Through the decades, many publications have chronicled our challenges and achievements. Each has served its purpose in its own time and then given way to the next voice of community. In the mid-1960s, the Association for Sexual Knowledge (ASK) was mailing its newsletter to nearly 100 subscribers, and in their first issue they wrote, “Some say that we do not live in the Dark Ages … but what of the homosexual who is dismissed from his job … simply because it is rumoured that he or she is homosexual? Could you afford, right now, to go to your employer and safely say, ‘I am a homosexual’? ASK hopes that in not too many years the sexual variant will be able to do so without fear or recrimination or repercussion.”
It was a brave mission statement, and since homosexuality was still illegal at the time, how encouraging it must have been that almost 100 Vancouver homosexuals were willing to have their names and addresses appear on the subscription list of such a subversive publication!
I took up the task of sharing our stories with a wider readership in the 1970s in the Georgia Straight, with QQ Writes … Page 69. Community papers such as Open Doors, Coming Out, The Gay Canadian and the somewhat more unabashed Your Thing and Thrust came and went throughout the decade, followed by The Northwest Fountain in the 1980s. And then came Angles, publishing from 1983 to 1998, finally giving way to the slicker production values and more nuanced editorial stands of Xtra West.

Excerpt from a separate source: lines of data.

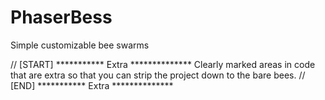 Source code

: # PhaserBess
Simple customizable bee swarms

// [START] *********** Extra **************
Clearly marked areas in code that are extra so that you can strip the project down to the bare bees.
// [END] *********** Extra **************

Regrets, I’ll have a few. I will miss the eye-grabbing front pages, and there is something about the look and feel of newsprint that loses something in the translation to cyberspace, at least for an old print guy like me. And I’ll be sorry to lose that small group of older readers who continue to resist the lure of the internet. Without even a passing acquaintance with Google or Facebook or even email, they will no longer enjoy these fortnightly stories of our shared misspent youths. I’m talking about you, James, and Jamie, and John and Mrs G! It’s time to take a seniors’ computer course at Barclay Manor!
I think that something else we lose with Xtra’s final print run is a citywide visibility that was hard-earned and will be difficult to replace in other ways. The presence of Xtra’s distribution boxes on downtown streets and the piles of copies displayed alongside other community publications in every library, coffee shop and community centre throughout the region have had an impact we can never really calculate. This day-to-day presence was a reminder to ourselves and our allies of the gains we had made and the place in public spaces that we had claimed for ourselves. A subliminal comfort and encouragement to us and an in-your-face reminder to those who still would deny us our seat at the table that we were out and never going back into the closet. Are we, in effect, retreating to a cyber-closet of our own making?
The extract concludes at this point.